Wednesday, June 3, 2009

On Cheney: Truth Will Out

So what happens now? There remains a steadfast group of Americans who are convinced that Iraq and Saddam Hussein worked directly with Osama bin Laden in the planning for 9/11. Yet, the one person in the former administration who was "clear" about that connection during his tenure as VPOTUS has stated publicly that there was no connection.

I didn't support our going into Iraq, because I didn't believe the reasons presented by the Bush administration. I'd argued to friends that if the goal really was to get rid of Hussein, then assassinate him and install a more U.S. friendly regime. There was no need to create elaborate, and ultimately false, reasons for going to war with Iraq. I am still mad that we did not finish doing what we were supposed to do in Afghanistan, and I worry if it is now too late to salvage what we were supposed to be building there. And, it still amazes me that the most ardent fans of the last POTUS, as well as those who will invoke 9/11 at the drop of a dime (or the sound of dissent from their position), are not outraged that we did not get the person we fully know orchestrated the attack on the country.
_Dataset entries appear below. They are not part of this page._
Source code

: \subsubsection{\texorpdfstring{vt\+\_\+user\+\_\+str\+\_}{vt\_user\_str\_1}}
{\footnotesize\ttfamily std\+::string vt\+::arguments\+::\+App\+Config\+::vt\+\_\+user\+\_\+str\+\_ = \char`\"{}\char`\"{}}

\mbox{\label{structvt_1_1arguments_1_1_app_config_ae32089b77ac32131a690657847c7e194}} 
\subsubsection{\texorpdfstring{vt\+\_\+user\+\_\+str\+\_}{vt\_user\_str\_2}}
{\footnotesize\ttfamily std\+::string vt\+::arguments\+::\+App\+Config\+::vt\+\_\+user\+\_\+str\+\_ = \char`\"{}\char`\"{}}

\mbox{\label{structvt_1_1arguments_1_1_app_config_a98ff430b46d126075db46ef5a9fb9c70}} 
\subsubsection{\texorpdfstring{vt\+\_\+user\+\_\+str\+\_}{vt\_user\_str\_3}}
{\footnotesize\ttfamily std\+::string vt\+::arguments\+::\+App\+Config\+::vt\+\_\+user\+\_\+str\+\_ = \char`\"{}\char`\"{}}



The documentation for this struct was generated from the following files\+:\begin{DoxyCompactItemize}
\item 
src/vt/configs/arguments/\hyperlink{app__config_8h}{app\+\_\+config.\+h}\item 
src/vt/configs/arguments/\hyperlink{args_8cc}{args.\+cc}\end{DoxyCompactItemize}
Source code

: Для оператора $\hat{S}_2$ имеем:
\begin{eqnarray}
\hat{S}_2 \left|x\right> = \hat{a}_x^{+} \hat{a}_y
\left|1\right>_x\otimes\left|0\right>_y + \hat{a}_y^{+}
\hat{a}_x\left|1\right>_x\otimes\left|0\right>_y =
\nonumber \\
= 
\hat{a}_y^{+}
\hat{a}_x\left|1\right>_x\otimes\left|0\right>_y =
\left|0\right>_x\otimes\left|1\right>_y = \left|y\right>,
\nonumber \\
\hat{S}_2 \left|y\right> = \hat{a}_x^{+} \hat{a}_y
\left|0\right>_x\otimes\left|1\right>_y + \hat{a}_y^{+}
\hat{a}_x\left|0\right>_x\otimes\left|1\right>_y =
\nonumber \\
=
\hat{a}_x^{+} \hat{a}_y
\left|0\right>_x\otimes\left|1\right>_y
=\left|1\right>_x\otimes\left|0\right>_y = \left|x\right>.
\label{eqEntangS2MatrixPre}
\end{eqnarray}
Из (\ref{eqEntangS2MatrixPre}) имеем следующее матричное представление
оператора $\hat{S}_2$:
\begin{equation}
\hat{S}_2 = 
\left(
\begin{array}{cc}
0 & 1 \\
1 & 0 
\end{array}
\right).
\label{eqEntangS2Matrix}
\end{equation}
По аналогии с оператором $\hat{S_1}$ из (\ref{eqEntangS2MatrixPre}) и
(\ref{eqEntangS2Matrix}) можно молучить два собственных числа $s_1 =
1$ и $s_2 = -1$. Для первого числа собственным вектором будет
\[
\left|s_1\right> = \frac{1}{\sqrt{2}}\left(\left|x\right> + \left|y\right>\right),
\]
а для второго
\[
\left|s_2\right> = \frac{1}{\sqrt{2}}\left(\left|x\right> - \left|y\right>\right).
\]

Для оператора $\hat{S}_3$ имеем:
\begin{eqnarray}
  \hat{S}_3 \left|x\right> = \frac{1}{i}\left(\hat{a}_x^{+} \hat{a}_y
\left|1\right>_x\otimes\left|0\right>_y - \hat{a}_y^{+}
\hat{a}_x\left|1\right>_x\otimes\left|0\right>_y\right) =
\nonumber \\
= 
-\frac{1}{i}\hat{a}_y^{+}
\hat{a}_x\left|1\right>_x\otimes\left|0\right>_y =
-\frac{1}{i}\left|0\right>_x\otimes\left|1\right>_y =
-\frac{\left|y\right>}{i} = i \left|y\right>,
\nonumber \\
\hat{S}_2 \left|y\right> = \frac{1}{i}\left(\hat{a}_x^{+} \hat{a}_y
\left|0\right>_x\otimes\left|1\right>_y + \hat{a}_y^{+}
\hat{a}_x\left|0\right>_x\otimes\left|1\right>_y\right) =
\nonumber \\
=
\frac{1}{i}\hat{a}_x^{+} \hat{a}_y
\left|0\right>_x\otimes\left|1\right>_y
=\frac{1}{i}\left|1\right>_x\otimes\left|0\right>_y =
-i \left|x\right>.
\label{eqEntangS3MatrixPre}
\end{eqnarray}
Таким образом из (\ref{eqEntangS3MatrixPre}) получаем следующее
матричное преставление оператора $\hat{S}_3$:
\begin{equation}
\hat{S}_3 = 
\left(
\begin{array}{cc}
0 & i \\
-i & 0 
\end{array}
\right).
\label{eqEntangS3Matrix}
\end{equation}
Ultimately,we owe our men and women fighting in Iraq an apology. We sent them into war under false pretenses, in my opinion. It's beginning to look more like torture tactics were used to try to generate "intelligence" solidifying a link between Hussein and bin Laden. We abandoned Afghanistan, and let Pakistan stand idle while their leaders did nothing but cash checks from us. And, as Jon Soltz noted in his post on Huffington Post, some within the administration seemed to play up the religious aspects of the war, as though this were a 21st century crusade.
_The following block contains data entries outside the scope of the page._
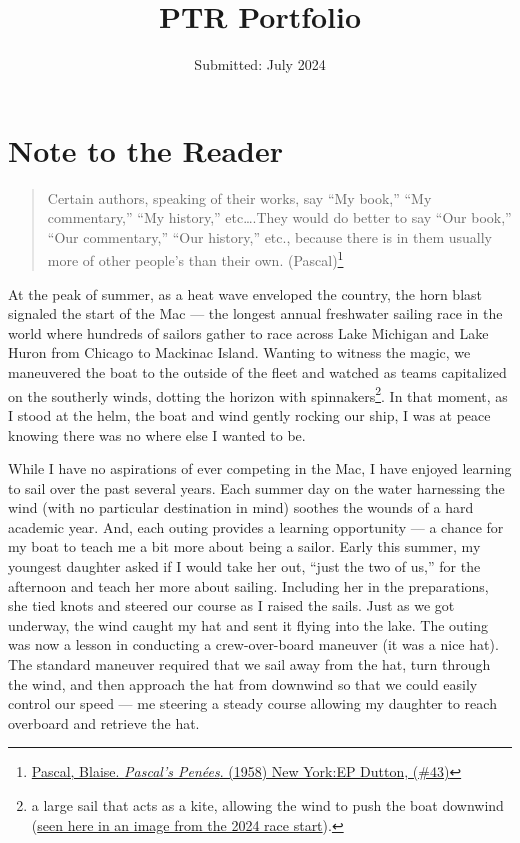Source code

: \documentclass[
  letterpaper,
  DIV=11,
  numbers=noendperiod]{scrreprt}
\title{PTR Portfolio}
\author{}
\date{Submitted: July 2024}
\renewcommand*\contentsname{Table of contents}
\newcommand\contentsname{Table of contents}
\begin{document}
\maketitle

\renewcommand*\contentsname{Table of contents}
{
\hypersetup{linkcolor=}
\setcounter{tocdepth}{2}
\tableofcontents
}

\chapter*{Note to the Reader}\label{note-to-the-reader}


\begin{quote}
Certain authors, speaking of their works, say ``My book,'' ``My
commentary,'' ``My history,'' etc\ldots.They would do better to say
``Our book,'' ``Our commentary,'' ``Our history,'' etc., because there
is in them usually more of other people's than their own.
(Pascal)\footnote{\href{https://www.gutenberg.org/files/18269/18269-h/18269-h.htm\#p_43}{Pascal,
  Blaise. \emph{Pascal's Penées}. (1958) New York:EP Dutton, (\#43)}}
\end{quote}

At the peak of summer, as a heat wave enveloped the country, the horn
blast signaled the start of the Mac --- the longest annual freshwater
sailing race in the world where hundreds of sailors gather to race
across Lake Michigan and Lake Huron from Chicago to Mackinac Island.
Wanting to witness the magic, we maneuvered the boat to the outside of
the fleet and watched as teams capitalized on the southerly winds,
dotting the horizon with spinnakers\footnote{a large sail that acts as a
  kite, allowing the wind to push the boat downwind
  (\href{https://drive.google.com/file/d/1NrW5GJNlNJxoZi73NggF7sHlc6oJlpdx/view?usp=sharing}{seen
  here in an image from the 2024 race start}).}. In that moment, as I
stood at the helm, the boat and wind gently rocking our ship, I was at
peace knowing there was no where else I wanted to be.

While I have no aspirations of ever competing in the Mac, I have enjoyed
learning to sail over the past several years. Each summer day on the
water harnessing the wind (with no particular destination in mind)
soothes the wounds of a hard academic year. And, each outing provides a
learning opportunity --- a chance for my boat to teach me a bit more
about being a sailor. Early this summer, my youngest daughter asked if I
would take her out, ``just the two of us,'' for the afternoon and teach
her more about sailing. Including her in the preparations, she tied
knots and steered our course as I raised the sails. Just as we got
underway, the wind caught my hat and sent it flying into the lake. The
outing was now a lesson in conducting a crew-over-board maneuver (it was
a nice hat). The standard maneuver required that we sail away from the
hat, turn through the wind, and then approach the hat from downwind so
that we could easily control our speed --- me steering a steady course
allowing my daughter to reach overboard and retrieve the hat.
\end{document}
As much as I like BHO, I hope that I do not lose perspective and forget that he is simply a politician fully capable of making mistakes (how about that economic team) and disappointing his constituents (ask some in the glbt community right now). But, I wonder if any of those die hard supporters of the last administration will ever admit that their guys got it wrong (remember, I am talking about die hards; many of my conservative friends made their disappointments with the previous administration clear).


Margot Lee Shetterly said...

I'm nothing short of gobsmacked at the Cheney admission. Convene the truth commission.

Scott said...

I've been watching the news accounts commemorating the 20th anniversary of the Tiananmen Square massacre. What is remarkable is that all of those commemorations are happening in the West, none in China.
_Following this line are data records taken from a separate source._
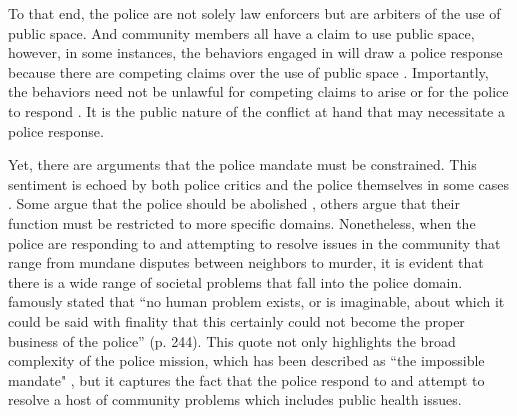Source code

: \noindent To that end, the police are not solely law enforcers but are arbiters of the use of public space. And community members all have a claim to use public space, however, in some instances, the behaviors engaged in will draw a police response because there are competing claims over the use of public space \parencite{del_pozo_arrest_2022}. Importantly, the behaviors need not be unlawful for competing claims to arise or for the police to respond \parencite{thacher_order_2014}. It is the public nature of the conflict at hand that may necessitate a police response.

Yet, there are arguments that the police mandate must be constrained. This sentiment is echoed by both police critics and the police themselves in some cases \parencite{hodges_booker_2_2017}. Some argue that the police should be abolished \parencite{vitale_end_2017}, others argue that their function must be restricted to more specific domains. Nonetheless, when the police are responding to and attempting to resolve issues in the community that range from mundane disputes between neighbors to murder, it is evident that there is a wide range of societal problems that fall into the police domain. \textcite{bittner_functions_1970} famously stated that ``no human problem exists, or is imaginable, about which it could be said with finality that this certainly could not become the proper business of the police” (p. 244). This quote not only highlights the broad complexity of the police mission, which has been described as ``the impossible mandate" \parencite{manning_police_1978}, but it captures the fact that the police respond to and attempt to resolve a host of community problems which includes public health issues.

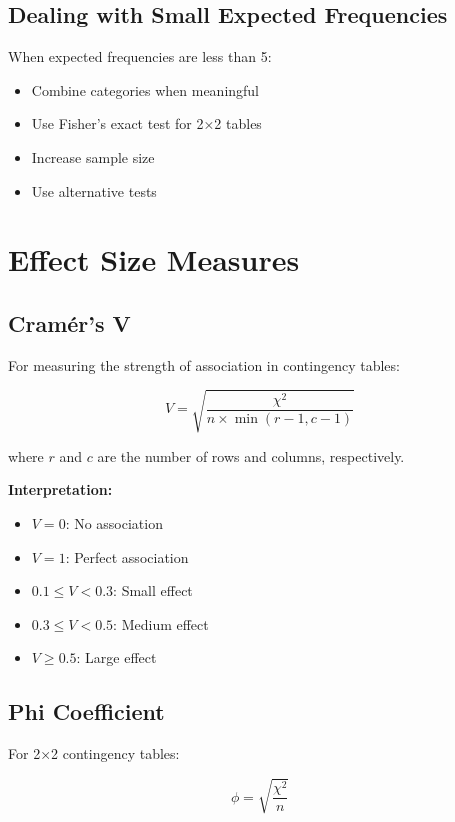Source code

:\documentclass[twoside]{book}
\begin{document}
\subsection{Dealing with Small Expected Frequencies}

When expected frequencies are less than 5:
\begin{itemize}
    \item Combine categories when meaningful
    \item Use Fisher's exact test for 2×2 tables
    \item Increase sample size
    \item Use alternative tests
\end{itemize}

\section{Effect Size Measures}

\subsection{Cramér's V}

For measuring the strength of association in contingency tables:

\begin{equation}
V = \sqrt{\frac{\chi^2}{n \times \min(r-1, c-1)}}
\end{equation}

where $r$ and $c$ are the number of rows and columns, respectively.

\textbf{Interpretation:}
\begin{itemize}
    \item $V = 0$: No association
    \item $V = 1$: Perfect association
    \item $0.1 \leq V < 0.3$: Small effect
    \item $0.3 \leq V < 0.5$: Medium effect
    \item $V \geq 0.5$: Large effect
\end{itemize}

\subsection{Phi Coefficient}

For 2×2 contingency tables:

\begin{equation}
\phi = \sqrt{\frac{\chi^2}{n}}
\end{equation}
\end{document}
A New York Times reporter in Beijing, quietly asking Chinese college age students their thoughts about the event, found that many of them did not even know what he was asking about.

It is amazing to me that in this age of information it is still possible for a totalitarian regime to control information in such a way. To make truth simply disappear.

You're right Free, the truth about torture will out. Much of that truth has already been outed, despite Mr. Cheney's efforts.

For all our faults, that makes me appreciate being an American.

Anonymous said...

I think there is a big distinction between the fact that Bush "got it wrong" and that "we sent them into war under false pretenses." Was it a mistake or was it a falsehood? I think it was clearly a mistake; you seem to take both positions.

Instead of being angry and frustrated over what Bush did, why not apply your energies to what Obama should do in foreign affairs? Ds said they were really worried about Afghanistan, but now some in the House (Rep. Obey I think) have said that he won't support the troops in Afghanistan beyond a year. I understand that being angry with Bush is more satisfying, but I think the question for Obama is what to do next?

hscfree said...

@Anonymous: What do you think Obama has been doing? He has re-focused attention on Afghanistan, and trying to sort out what to do along that border with Pakistan. With that in my, I am not willing to accept the idea of sweeping under the rug that which got us to this point. And if Obama screws up, my ire will be properly directed.

Ken S. said...

The decision to invade Iraq was not a mistake. The middle east was less favorable to our cause with Sadaam Hussein in power. I do not believe we should remove enemies at every turn, but it is clear that our main concern was the middle east and Hussein was the most viable and prudent target. We did not execute as well as we should have. Hussein was a man that attempted to kill a President of the United States. He meant this country and the world no good. I am happy he is removed and the decision to go in was no mistake, but the execution of the post-war plan and the plan itself was horrible. I am still confused as to who is our President. The media reports more on Bush than on the current President. Apparently his time in office has been less than noteworthy thus far.